It’s World Kindness Day. It sounds simple, doesn’t it? We should all know what it means to be kind. We also know what unkindness looks like. 

If kindness is defined as being considerate, generous, and friendly, then working at Re-engage gives me a powerful opportunity to experience and observe kindness every single day. Older people, volunteers, team members – I see and hear about many acts of kindness, small and large, that make a huge difference to the lives of others.  

For all that we prize kindness to others, the importance of being kind to ourselves is all too often overlooked. We talk a lot about wellbeing and resilience but sometimes what we need is to just be kind: to be considerate, generous, and friendly to ourselves. Whether we have lots of time or little, taking time for ourselves and just doing something that makes us contented is important. It is also a reminder of what kindness feels like and helps keep that ‘muscle memory’ active. That helps us recognise and acknowledge the kindness of others, too, which can sometimes pass by unrecognised when life feels frantic.  

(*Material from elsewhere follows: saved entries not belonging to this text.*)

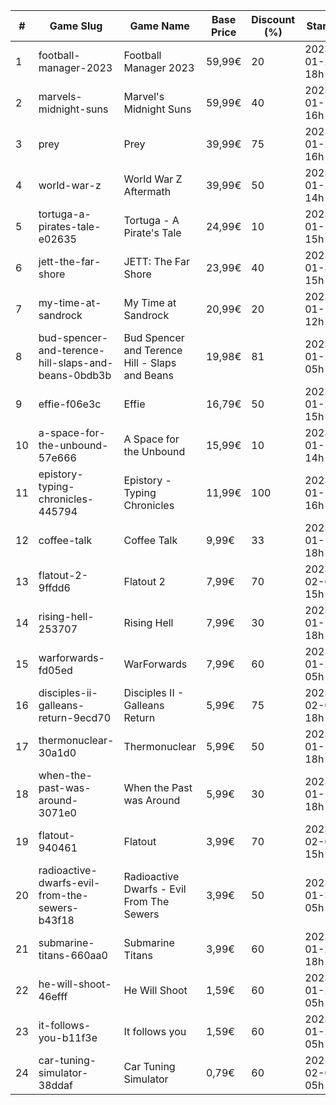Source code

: |#|Game Slug|Game Name|Base Price|Discount (%)|Starts|Ends|
|---|---|---|---|---|---|---|
|1|football-manager-2023|Football Manager 2023|59,99€|20|2023-01-26 18h|2023-02-02 18h|
|2|marvels-midnight-suns|Marvel's Midnight Suns|59,99€|40|2023-01-19 16h|2023-02-09 16h|
|3|prey|Prey|39,99€|75|2023-01-24 16h|2023-01-31 16h|
|4|world-war-z|World War Z Aftermath|39,99€|50|2023-01-23 14h|2023-01-30 01h|
|5|tortuga-a-pirates-tale-e02635|Tortuga - A Pirate's Tale|24,99€|10|2023-01-19 15h|2023-01-25 15h|
|6|jett-the-far-shore|JETT: The Far Shore|23,99€|40|2023-01-31 15h|2023-02-14 15h|
|7|my-time-at-sandrock|My Time at Sandrock|20,99€|20|2023-01-16 12h|2023-01-25 12h|
|8|bud-spencer-and-terence-hill-slaps-and-beans-0bdb3b|Bud Spencer and Terence Hill - Slaps and Beans|19,98€|81|2023-01-27 05h|2023-02-12 05h|
|9|effie-f06e3c|Effie|16,79€|50|2023-01-20 15h|2023-02-06 15h|
|10|a-space-for-the-unbound-57e666|A Space for the Unbound|15,99€|10|2023-01-19 14h|2023-01-26 14h|
|11|epistory-typing-chronicles-445794|Epistory - Typing Chronicles|11,99€|100|2023-01-19 16h|2023-01-26 16h|
|12|coffee-talk|Coffee Talk|9,99€|33|2023-01-17 18h|2023-01-24 18h|
|13|flatout-2-9ffdd6|Flatout 2|7,99€|70|2023-02-06 15h|2023-02-20 15h|
|14|rising-hell-253707|Rising Hell|7,99€|30|2023-01-17 18h|2023-01-24 18h|
|15|warforwards-fd05ed|WarForwards|7,99€|60|2023-01-24 05h|2023-01-31 05h|
|16|disciples-ii-galleans-return-9ecd70|Disciples II - Galleans Return|5,99€|75|2023-02-02 18h|2023-02-16 18h|
|17|thermonuclear-30a1d0|Thermonuclear|5,99€|50|2023-01-17 18h|2023-01-24 18h|
|18|when-the-past-was-around-3071e0|When the Past was Around|5,99€|30|2023-01-18 18h|2023-01-24 18h|
|19|flatout-940461|Flatout|3,99€|70|2023-02-06 15h|2023-02-20 15h|
|20|radioactive-dwarfs-evil-from-the-sewers-b43f18|Radioactive Dwarfs - Evil From The Sewers|3,99€|50|2023-01-31 05h|2023-02-07 05h|
|21|submarine-titans-660aa0|Submarine Titans|3,99€|60|2023-01-20 18h|2023-01-24 18h|
|22|he-will-shoot-46efff|He Will Shoot|1,59€|60|2023-01-25 05h|2023-02-08 05h|
|23|it-follows-you-b11f3e|It follows you|1,59€|60|2023-01-24 05h|2023-02-08 05h|
|24|car-tuning-simulator-38ddaf|Car Tuning Simulator|0,79€|60|2023-02-05 05h|2023-02-24 05h|
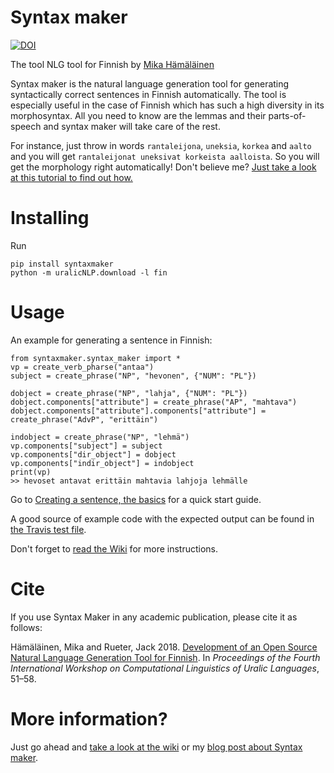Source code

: Syntax maker
=======

[![DOI](https://zenodo.org/badge/DOI/10.5281/zenodo.3483626.svg)](https://doi.org/10.5281/zenodo.3483626)

The tool NLG tool for Finnish by [Mika Hämäläinen](https://mikakalevi.com)

Syntax maker is the natural language generation tool for generating syntactically correct sentences in Finnish automatically. The tool is especially useful in the case of Finnish which has such a high diversity in its morphosyntax. All you need to know are the lemmas and their parts-of-speech and syntax maker will take care of the rest.

For instance, just throw in words `rantaleijona`, `uneksia`, `korkea` and `aalto` and you will get `rantaleijonat uneksivat korkeista aalloista`. So you will get the morphology right automatically! Don't believe me? [Just take a look at this tutorial to find out how.](https://github.com/mikahama/syntaxmaker/wiki/Creating-a-sentence,-the-basics)

# Installing
Run

    pip install syntaxmaker
    python -m uralicNLP.download -l fin


# Usage

An example for generating a sentence in Finnish:

    from syntaxmaker.syntax_maker import *
    vp = create_verb_pharse("antaa")
    subject = create_phrase("NP", "hevonen", {"NUM": "PL"})

    dobject = create_phrase("NP", "lahja", {"NUM": "PL"})
    dobject.components["attribute"] = create_phrase("AP", "mahtava")
    dobject.components["attribute"].components["attribute"] = create_phrase("AdvP", "erittäin")

    indobject = create_phrase("NP", "lehmä")
    vp.components["subject"] = subject
    vp.components["dir_object"] = dobject
    vp.components["indir_object"] = indobject
    print(vp)
    >> hevoset antavat erittäin mahtavia lahjoja lehmälle

Go to [Creating a sentence, the basics](https://github.com/mikahama/syntaxmaker/wiki/Creating-a-sentence,-the-basics) for a quick start guide.

A good source of example code with the expected output can be found in [the Travis test file](https://github.com/mikahama/syntaxmaker/blob/master/travis_test.py).

Don't forget to [read the Wiki](https://github.com/mikahama/syntaxmaker/wiki) for more instructions.

# Cite

If you use Syntax Maker in any academic publication, please cite it as follows:

Hämäläinen, Mika and Rueter, Jack  2018.  [Development of an Open Source Natural Language Generation Tool for Finnish](http://aclweb.org/anthology/W18-0205).  In *Proceedings of the Fourth International Workshop on Computational Linguistics of Uralic Languages*, 51–58.

# More information?

Just go ahead and [take a look at the wiki](https://github.com/mikahama/syntaxmaker/wiki) or my [blog post about Syntax maker](https://mikalikes.men/create-finnish-sentences-computationally-in-python-nlg/).
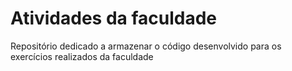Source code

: # Atividades da faculdade
Repositório dedicado a armazenar o código desenvolvido para os exercícios realizados da faculdade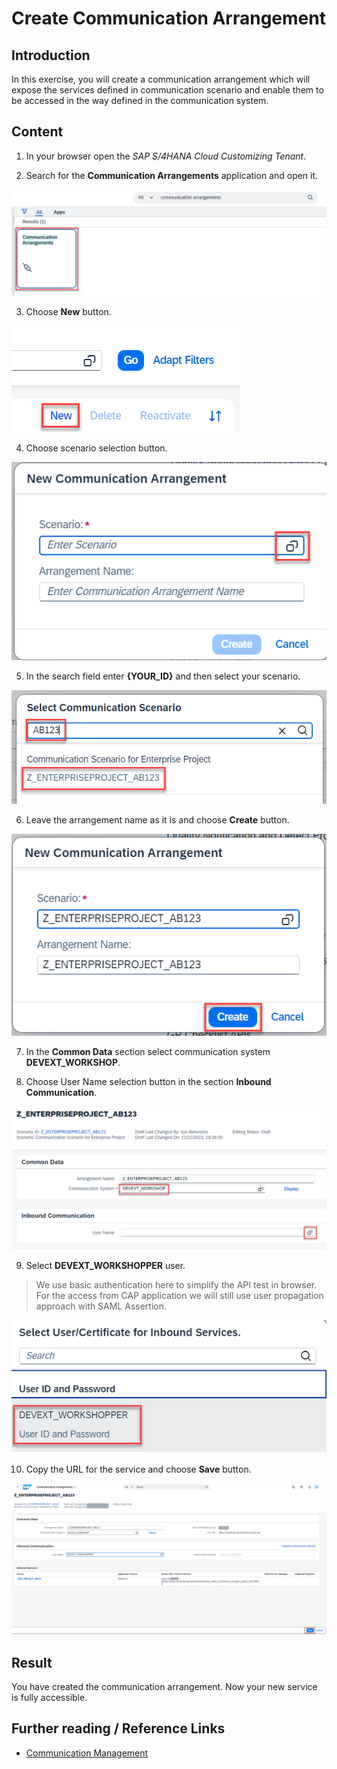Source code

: # Create Communication Arrangement

## Introduction 

In this exercise, you will create a communication arrangement which will expose the services defined in communication scenario and enable them to be accessed in the way defined in the communication system.

## Content

1. In your browser open the *SAP S/4HANA Cloud Customizing Tenant*.

2. Search for the **Communication Arrangements** application and open it.

  ![Alt text](img/0360-communication-arrangements-app.png) 

3. Choose **New** button.

  ![Alt text](img/0360-new-communication-arrangement.png) 
  
4. Choose scenario selection button.
  
  ![Alt text](img/0370-select-communication-scenario.png)

5. In the search field enter **{YOUR_ID}** and then select your scenario.

  ![Alt text](img/0380-communication-scenario-list.png) 

6. Leave the arrangement name as it is and choose **Create** button.

  ![Alt text](img/0390-create-communication-arrangement.png) 

7. In the **Common Data** section select communication system **DEVEXT_WORKSHOP**. 

8. Choose User Name selection button in the section **Inbound Communication**.

  ![Alt text](img/0400-select-communication-system.png) 

9. Select **DEVEXT_WORKSHOPPER** user.

> We use basic authentication here to simplify the API test in browser. For the access from CAP application we will still use user propagation approach with SAML Assertion.

  ![Alt text](img/0410-select-communication-user.png) 

10.  Copy the URL for the service and choose **Save** button.

  ![Alt text](img/0420-save-communication-arrangement.png)

## Result

You have created the communication arrangement. Now your new service is fully accessible.

## Further reading / Reference Links

- [Communication Management](https://help.sap.com/docs/SAP_S4HANA_CLOUD/0f69f8fb28ac4bf48d2b57b9637e81fa/2e84a10c430645a88bdbfaaa23ac9ff7.html)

While giving and receiving kindness gives us all a warm glow, unkindness can be intensely painful. This is especially true when someone is unkind to a friend, colleague, or family member. A child being rejected, a colleague being hurt by a careless comment, or a loved one being misrepresented. It’s hurtful to see these.  

Is kindness still seen as important in today’s world? I think it is. The grotesquely mean things that happen on social media happen in a space where people are also incredibly kind and supportive towards strangers. How many times have we all read the words like “I don’t know you but my heart goes out to you and I am sorry for your loss”?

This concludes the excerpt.